Untraditional spellings in corpora

Su-hsun Tsai (teemsht@ioe.ac.uk)
Wed, 2 Jul 1997 13:38:13 +0100

A while back Colman Bernath mentioned that, while compiling a student-
corpus, he corrected students' misspellings, like "hte" into "the," "fell" into
"feel," but left "benifit," "vedio," "writting," as they were as he saw
characteristic differences for these errors in students writing. I have a similar
question and hope to have some leads from experts in this list.

I am doing a research on the linguistic variation characterized in the on-line
meetings among a small group of EFL teachers. I found that many words
were shortened or misspelled in different manners, like "eaves (waves),"
"shushes (hushes)," "hafta (have to)," "diedn't (didn't)," "ppl (people)," "yrs
(years)," "rl (real life)," "environs (environments)," "claustrephobic
(claustrophobic)," "ho (how)," "w/ (with)," "it (It at sentence initial)," "i (I
for 1st person pronoun)," "y'all (you all),"and many more.

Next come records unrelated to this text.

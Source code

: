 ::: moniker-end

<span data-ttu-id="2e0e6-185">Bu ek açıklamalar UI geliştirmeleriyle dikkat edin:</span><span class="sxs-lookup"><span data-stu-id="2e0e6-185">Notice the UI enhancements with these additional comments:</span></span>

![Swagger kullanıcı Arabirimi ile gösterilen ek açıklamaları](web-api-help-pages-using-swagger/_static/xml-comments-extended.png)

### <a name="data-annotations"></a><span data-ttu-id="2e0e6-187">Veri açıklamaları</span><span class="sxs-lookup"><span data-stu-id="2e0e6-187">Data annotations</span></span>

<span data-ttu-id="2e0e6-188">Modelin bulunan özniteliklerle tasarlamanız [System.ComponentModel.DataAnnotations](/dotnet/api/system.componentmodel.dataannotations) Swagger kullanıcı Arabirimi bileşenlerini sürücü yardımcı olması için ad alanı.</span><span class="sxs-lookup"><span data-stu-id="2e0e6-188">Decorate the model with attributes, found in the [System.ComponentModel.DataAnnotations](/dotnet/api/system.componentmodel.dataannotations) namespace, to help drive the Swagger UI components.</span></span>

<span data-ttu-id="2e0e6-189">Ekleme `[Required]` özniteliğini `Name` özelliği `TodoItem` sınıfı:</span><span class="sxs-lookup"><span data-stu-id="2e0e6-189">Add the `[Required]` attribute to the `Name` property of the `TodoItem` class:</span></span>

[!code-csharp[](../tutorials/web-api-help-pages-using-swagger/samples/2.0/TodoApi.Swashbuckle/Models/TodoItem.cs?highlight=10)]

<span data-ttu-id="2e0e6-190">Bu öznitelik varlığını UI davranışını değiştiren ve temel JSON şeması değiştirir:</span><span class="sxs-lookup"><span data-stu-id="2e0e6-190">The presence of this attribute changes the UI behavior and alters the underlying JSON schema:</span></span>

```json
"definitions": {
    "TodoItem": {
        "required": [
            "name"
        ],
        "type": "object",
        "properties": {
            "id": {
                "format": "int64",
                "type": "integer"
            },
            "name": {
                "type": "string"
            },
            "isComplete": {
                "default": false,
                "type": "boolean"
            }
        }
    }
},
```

If I correct the above "errors," I would change it from an authentic to my
ideal corpus that I don't think it would be appropriate. If I leave them as they
are, it would definitely influence my quantitative finding resulted from
operating a concordancer, such as negation won't include "diedn't"; personal
pronoun won't find "i," "y(‘all)"; subordinator would exclude "ho"; and many
others.

How would you deal with theme if you are doing a similar research now? I
would appreciate very much for any suggestions.

Su-hsun, research student
IOE, U. of London
teemsht@ioe.ac.uk